** Opening Input data block **

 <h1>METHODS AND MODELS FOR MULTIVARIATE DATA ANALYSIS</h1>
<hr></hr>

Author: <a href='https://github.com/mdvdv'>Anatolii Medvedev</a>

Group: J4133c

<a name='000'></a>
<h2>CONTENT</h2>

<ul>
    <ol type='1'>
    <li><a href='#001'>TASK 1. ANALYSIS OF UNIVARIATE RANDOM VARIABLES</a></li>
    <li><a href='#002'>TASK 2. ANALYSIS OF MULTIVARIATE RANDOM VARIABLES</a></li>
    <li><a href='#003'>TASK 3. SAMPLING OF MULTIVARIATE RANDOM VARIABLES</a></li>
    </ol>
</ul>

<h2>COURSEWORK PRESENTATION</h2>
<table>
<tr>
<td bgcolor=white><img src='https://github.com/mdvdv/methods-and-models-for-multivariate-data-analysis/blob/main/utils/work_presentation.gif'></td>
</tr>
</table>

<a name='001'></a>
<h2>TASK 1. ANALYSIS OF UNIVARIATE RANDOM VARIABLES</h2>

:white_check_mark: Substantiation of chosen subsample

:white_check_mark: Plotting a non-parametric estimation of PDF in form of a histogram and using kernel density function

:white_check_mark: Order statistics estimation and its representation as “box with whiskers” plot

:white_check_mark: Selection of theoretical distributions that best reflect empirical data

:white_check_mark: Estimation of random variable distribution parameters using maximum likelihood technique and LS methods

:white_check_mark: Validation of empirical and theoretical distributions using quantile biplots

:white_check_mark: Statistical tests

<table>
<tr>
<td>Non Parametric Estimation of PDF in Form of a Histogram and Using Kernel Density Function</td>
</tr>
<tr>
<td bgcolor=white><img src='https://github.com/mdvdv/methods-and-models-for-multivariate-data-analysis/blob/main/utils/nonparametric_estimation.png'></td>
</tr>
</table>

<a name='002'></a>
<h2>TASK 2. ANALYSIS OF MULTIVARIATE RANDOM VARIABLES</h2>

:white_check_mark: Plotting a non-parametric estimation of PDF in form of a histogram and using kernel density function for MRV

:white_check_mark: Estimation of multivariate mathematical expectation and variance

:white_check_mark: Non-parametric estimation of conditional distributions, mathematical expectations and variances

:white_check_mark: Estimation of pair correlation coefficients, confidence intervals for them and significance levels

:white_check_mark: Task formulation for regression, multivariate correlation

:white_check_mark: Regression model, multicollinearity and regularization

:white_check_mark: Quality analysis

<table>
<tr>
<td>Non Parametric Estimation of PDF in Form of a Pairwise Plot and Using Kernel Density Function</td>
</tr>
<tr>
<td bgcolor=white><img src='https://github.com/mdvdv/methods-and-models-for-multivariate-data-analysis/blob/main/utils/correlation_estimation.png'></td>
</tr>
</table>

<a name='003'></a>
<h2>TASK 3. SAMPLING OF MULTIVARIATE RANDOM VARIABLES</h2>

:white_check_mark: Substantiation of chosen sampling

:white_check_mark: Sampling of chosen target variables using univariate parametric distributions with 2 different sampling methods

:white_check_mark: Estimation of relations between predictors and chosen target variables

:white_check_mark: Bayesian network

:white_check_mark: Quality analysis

** Closing Input data block **

## [Work order]
Write down all of the records again, word for word.

## [Response for this exercise]
 <h1>METHODS AND MODELS FOR MULTIVARIATE DATA ANALYSIS</h1>
<hr></hr>

Author: <a href='https://github.com/mdvdv'>Anatolii Medvedev</a>

Group: J4133c

<a name='000'></a>
<h2>CONTENT</h2>

<ul>
    <ol type='1'>
    <li><a href='#001'>TASK 1. ANALYSIS OF UNIVARIATE RANDOM VARIABLES</a></li>
    <li><a href='#002'>TASK 2. ANALYSIS OF MULTIVARIATE RANDOM VARIABLES</a></li>
    <li><a href='#003'>TASK 3. SAMPLING OF MULTIVARIATE RANDOM VARIABLES</a></li>
    </ol>
</ul>

<h2>COURSEWORK PRESENTATION</h2>
<table>
<tr>
<td bgcolor=white><img src='https://github.com/mdvdv/methods-and-models-for-multivariate-data-analysis/blob/main/utils/work_presentation.gif'></td>
</tr>
</table>

<a name='001'></a>
<h2>TASK 1. ANALYSIS OF UNIVARIATE RANDOM VARIABLES</h2>

:white_check_mark: Substantiation of chosen subsample

:white_check_mark: Plotting a non-parametric estimation of PDF in form of a histogram and using kernel density function

:white_check_mark: Order statistics estimation and its representation as “box with whiskers” plot

:white_check_mark: Selection of theoretical distributions that best reflect empirical data

:white_check_mark: Estimation of random variable distribution parameters using maximum likelihood technique and LS methods

:white_check_mark: Validation of empirical and theoretical distributions using quantile biplots

:white_check_mark: Statistical tests

<table>
<tr>
<td>Non Parametric Estimation of PDF in Form of a Histogram and Using Kernel Density Function</td>
</tr>
<tr>
<td bgcolor=white><img src='https://github.com/mdvdv/methods-and-models-for-multivariate-data-analysis/blob/main/utils/nonparametric_estimation.png'></td>
</tr>
</table>

<a name='002'></a>
<h2>TASK 2. ANALYSIS OF MULTIVARIATE RANDOM VARIABLES</h2>

:white_check_mark: Plotting a non-parametric estimation of PDF in form of a histogram and using kernel density function for MRV

:white_check_mark: Estimation of multivariate mathematical expectation and variance

:white_check_mark: Non-parametric estimation of conditional distributions, mathematical expectations and variances

:white_check_mark: Estimation of pair correlation coefficients, confidence intervals for them and significance levels

:white_check_mark: Task formulation for regression, multivariate correlation

:white_check_mark: Regression model, multicollinearity and regularization

:white_check_mark: Quality analysis

<table>
<tr>
<td>Non Parametric Estimation of PDF in Form of a Pairwise Plot and Using Kernel Density Function</td>
</tr>
<tr>
<td bgcolor=white><img src='https://github.com/mdvdv/methods-and-models-for-multivariate-data-analysis/blob/main/utils/correlation_estimation.png'></td>
</tr>
</table>

<a name='003'></a>
<h2>TASK 3. SAMPLING OF MULTIVARIATE RANDOM VARIABLES</h2>

:white_check_mark: Substantiation of chosen sampling

:white_check_mark: Sampling of chosen target variables using univariate parametric distributions with 2 different sampling methods

:white_check_mark: Estimation of relations between predictors and chosen target variables

:white_check_mark: Bayesian network

:white_check_mark: Quality analysis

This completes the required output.